* [EXERCISE] Present each line of the entries below that holds the word "modifyvm".
-=-=-=-=-
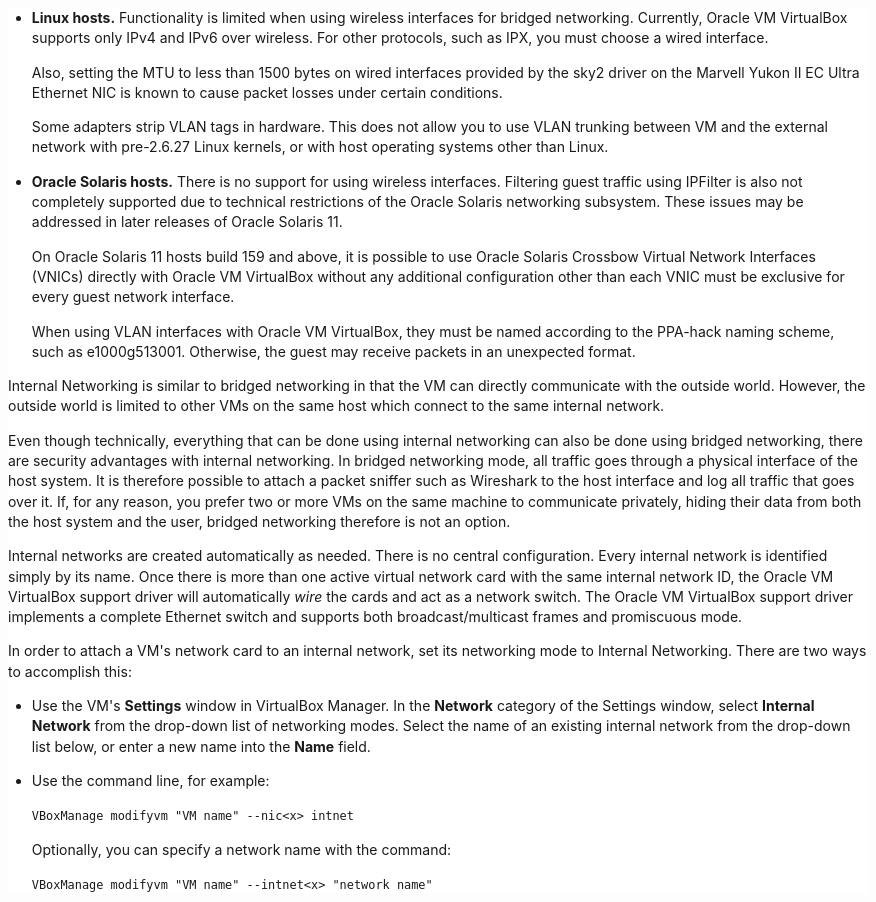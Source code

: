 * **Linux hosts.** Functionality is limited when using wireless interfaces for bridged networking. Currently, Oracle VM VirtualBox supports only IPv4 and IPv6 over wireless. For other protocols, such as IPX, you must choose a wired interface.

   Also, setting the MTU to less than 1500 bytes on wired interfaces provided by the sky2 driver on the Marvell Yukon II EC Ultra Ethernet NIC is known to cause packet losses under certain conditions.

   Some adapters strip VLAN tags in hardware. This does not allow you to use VLAN trunking between VM and the external network with pre-2.6.27 Linux kernels, or with host operating systems other than Linux.

* **Oracle Solaris hosts.** There is no support for using wireless interfaces. Filtering guest traffic using IPFilter is also not completely supported due to technical restrictions of the Oracle Solaris networking subsystem. These issues may be addressed in later releases of Oracle Solaris 11.

   On Oracle Solaris 11 hosts build 159 and above, it is possible to use Oracle Solaris Crossbow Virtual Network Interfaces (VNICs) directly with Oracle VM VirtualBox without any additional configuration other than each VNIC must be exclusive for every guest network interface.

   When using VLAN interfaces with Oracle VM VirtualBox, they must be named according to the PPA-hack naming scheme, such as e1000g513001. Otherwise, the guest may receive packets in an unexpected format.

 Internal Networking is similar to bridged networking in that the VM can directly communicate with the outside world. However, the outside world is limited to other VMs on the same host which connect to the same internal network.

 Even though technically, everything that can be done using internal networking can also be done using bridged networking, there are security advantages with internal networking. In bridged networking mode, all traffic goes through a physical interface of the host system. It is therefore possible to attach a packet sniffer such as Wireshark to the host interface and log all traffic that goes over it. If, for any reason, you prefer two or more VMs on the same machine to communicate privately, hiding their data from both the host system and the user, bridged networking therefore is not an option.

 Internal networks are created automatically as needed. There is no central configuration. Every internal network is identified simply by its name. Once there is more than one active virtual network card with the same internal network ID, the Oracle VM VirtualBox support driver will automatically *wire* the cards and act as a network switch. The Oracle VM VirtualBox support driver implements a complete Ethernet switch and supports both broadcast/multicast frames and promiscuous mode.

 In order to attach a VM's network card to an internal network, set its networking mode to Internal Networking. There are two ways to accomplish this:

* Use the VM's **Settings** window in VirtualBox Manager. In the **Network** category of the Settings window, select **Internal Network** from the drop-down list of networking modes. Select the name of an existing internal network from the drop-down list below, or enter a new name into the **Name** field.

* Use the command line, for example:

  ```
  VBoxManage modifyvm "VM name" --nic<x> intnet
  ```

   Optionally, you can specify a network name with the command:

  ```
  VBoxManage modifyvm "VM name" --intnet<x> "network name"
  ```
-=-=-=-=-
* [ANSWER TO THE PROBLEM]
  VBoxManage modifyvm "VM name" --nic<x> intnet
  VBoxManage modifyvm "VM name" --intnet<x> "network name"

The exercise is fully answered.